Até mesmo entre os escravos, houve quem cativasse o coração do patrão e acabasse conseguindo o que queria. Mas fazer isso não acabava com a escravidão, nem com a sua, nem com a dos outros escravos.

É provável que a essa altura Parise me diga que sou uma fanática, uma chata, que seria melhor eu ficar quieta porque estou parecendo ingênua e “pasionaria”[4].

E eu lhe responderia que é essa ingenuidade e essa passionalidade que quero reivindicar como algumas das melhores características femininas, que devem ser cultivadas e não reprimidas.


Encontro com Dacia Maraini: “Lectio su letteratura e giornalismo”, em dezembro de 2018.

[1] Publicado no jornal Corriere della Sera, em 10 de julho de 1973. Está recolhido também na coletânea Giornalismo Italiano 1968-2001, na coleção I Meridiani (organização de Franco Contorbia; Milão: Mondadori, 2009) [nota da tradutora].

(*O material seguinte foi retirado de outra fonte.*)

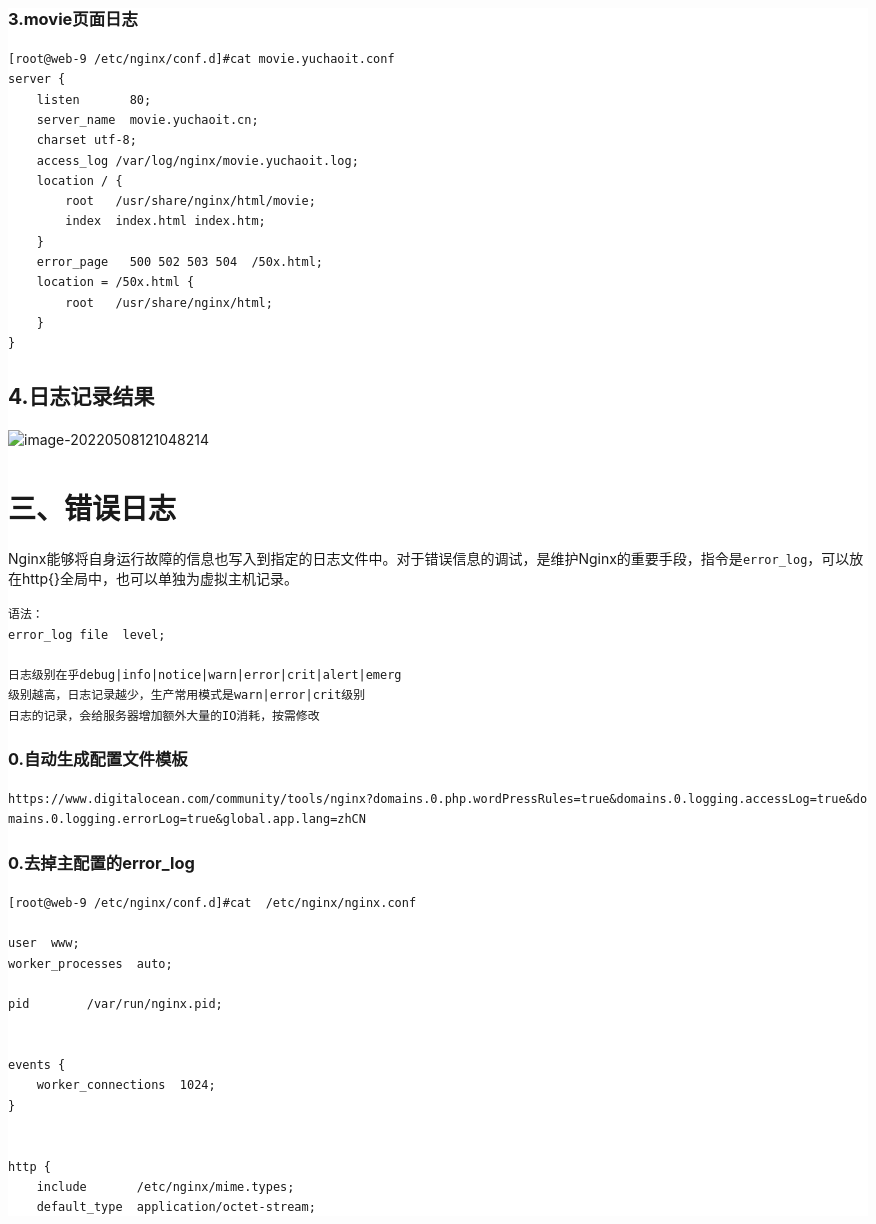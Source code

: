 ### 3.movie页面日志

```
[root@web-9 /etc/nginx/conf.d]#cat movie.yuchaoit.conf 
server {
    listen       80;
    server_name  movie.yuchaoit.cn;
    charset utf-8;
    access_log /var/log/nginx/movie.yuchaoit.log;
    location / {
        root   /usr/share/nginx/html/movie;
        index  index.html index.htm;
    }
    error_page   500 502 503 504  /50x.html;
    location = /50x.html {
        root   /usr/share/nginx/html;
    }
}
```

## 4.日志记录结果

![image-20220508121048214](http://book.bikongge.com/sre/2024-linux/image-20220508121048214.png)

# 三、错误日志

Nginx能够将自身运行故障的信息也写入到指定的日志文件中。对于错误信息的调试，是维护Nginx的重要手段，指令是`error_log`，可以放在http{}全局中，也可以单独为虚拟主机记录。

```
语法：
error_log file  level;

日志级别在乎debug|info|notice|warn|error|crit|alert|emerg
级别越高，日志记录越少，生产常用模式是warn|error|crit级别
日志的记录，会给服务器增加额外大量的IO消耗，按需修改
```

### 0.自动生成配置文件模板

```
https://www.digitalocean.com/community/tools/nginx?domains.0.php.wordPressRules=true&domains.0.logging.accessLog=true&domains.0.logging.errorLog=true&global.app.lang=zhCN
```

### 0.去掉主配置的error_log

```
[root@web-9 /etc/nginx/conf.d]#cat  /etc/nginx/nginx.conf 

user  www;
worker_processes  auto;

pid        /var/run/nginx.pid;


events {
    worker_connections  1024;
}


http {
    include       /etc/nginx/mime.types;
    default_type  application/octet-stream;

```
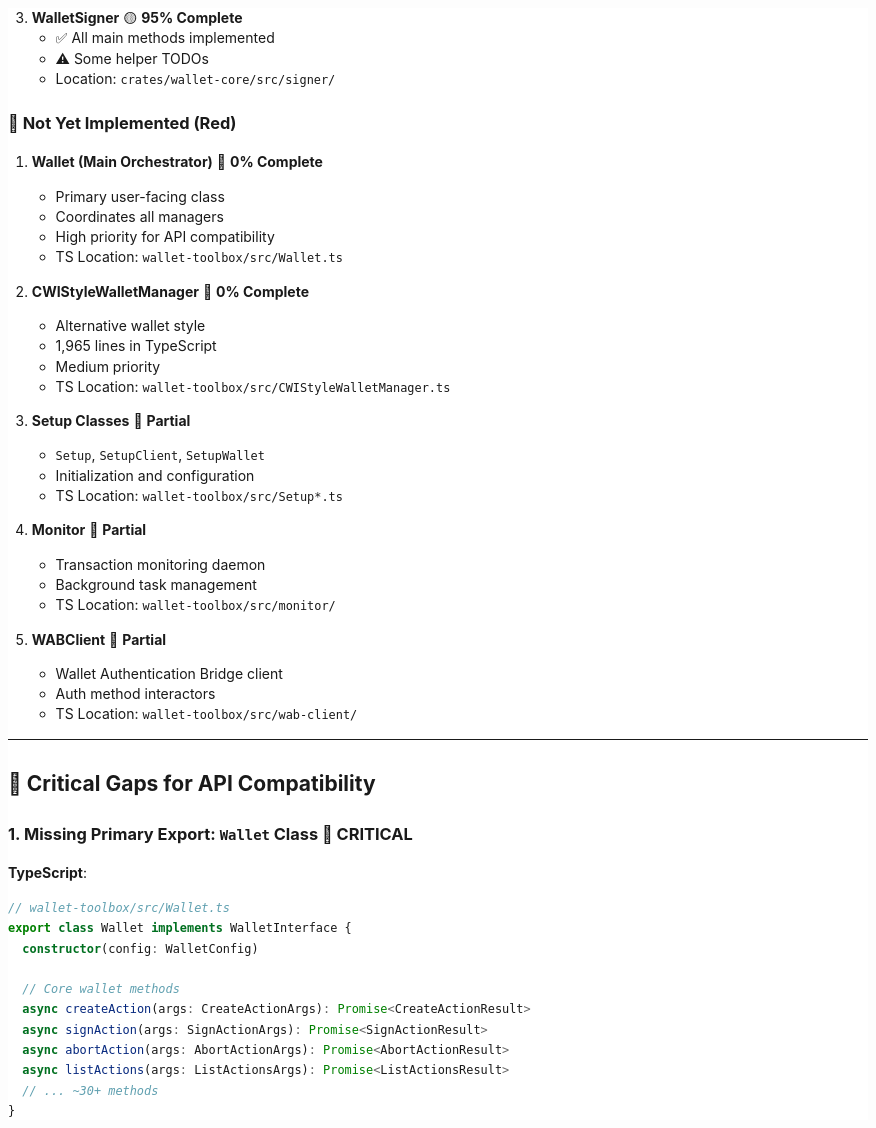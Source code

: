 3. **WalletSigner** 🟡 **95% Complete**
   - ✅ All main methods implemented
   - ⚠️ Some helper TODOs
   - Location: `crates/wallet-core/src/signer/`

### 🔴 **Not Yet Implemented** (Red)

1. **Wallet (Main Orchestrator)** 🔴 **0% Complete**
   - Primary user-facing class
   - Coordinates all managers
   - High priority for API compatibility
   - TS Location: `wallet-toolbox/src/Wallet.ts`

2. **CWIStyleWalletManager** 🔴 **0% Complete**
   - Alternative wallet style
   - 1,965 lines in TypeScript
   - Medium priority
   - TS Location: `wallet-toolbox/src/CWIStyleWalletManager.ts`

3. **Setup Classes** 🔴 **Partial**
   - `Setup`, `SetupClient`, `SetupWallet`
   - Initialization and configuration
   - TS Location: `wallet-toolbox/src/Setup*.ts`

4. **Monitor** 🔴 **Partial**
   - Transaction monitoring daemon
   - Background task management
   - TS Location: `wallet-toolbox/src/monitor/`

5. **WABClient** 🔴 **Partial**
   - Wallet Authentication Bridge client
   - Auth method interactors
   - TS Location: `wallet-toolbox/src/wab-client/`

---

## 🎯 **Critical Gaps for API Compatibility**

### **1. Missing Primary Export: `Wallet` Class** 🔴 CRITICAL

**TypeScript**:
```typescript
// wallet-toolbox/src/Wallet.ts
export class Wallet implements WalletInterface {
  constructor(config: WalletConfig)
  
  // Core wallet methods
  async createAction(args: CreateActionArgs): Promise<CreateActionResult>
  async signAction(args: SignActionArgs): Promise<SignActionResult>
  async abortAction(args: AbortActionArgs): Promise<AbortActionResult>
  async listActions(args: ListActionsArgs): Promise<ListActionsResult>
  // ... ~30+ methods
}
```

[2] Em italiano, Maraini utiliza o termo qualunquista. Historicamente, o qualunquismo está relacionado ao movimento autodenominado apolítico posterior à Segunda Guerra Mundial, o qual pretendia se desvincular tanto do fascismo, quanto do comunismo, defendendo a possibilidade de uma posição indiferente e apática politicamente das pessoas comuns. No vocabulário cotidiano, passou a referenciar negativamente aqueles que, pela desconfiança nos meios políticos e institucionais, acabam se aproximando a posicionamentos conservadores [nota da tradutora].

[3] “Femminismo” foi publicado por Goffredo Parise no jornal Corriere della Sera, em 20 de maio de 1973 [nota da tradutora].

[4] La Pasionaria foi o pseudônimo utilizado pela ativista antifascista espanhola Dolores Ibárruri (1895-1989). O termo passou a ser utilizado na língua italiana para referenciar mulheres de luta, atuantes em atividades políticas e ideológicas [nota da tradutora].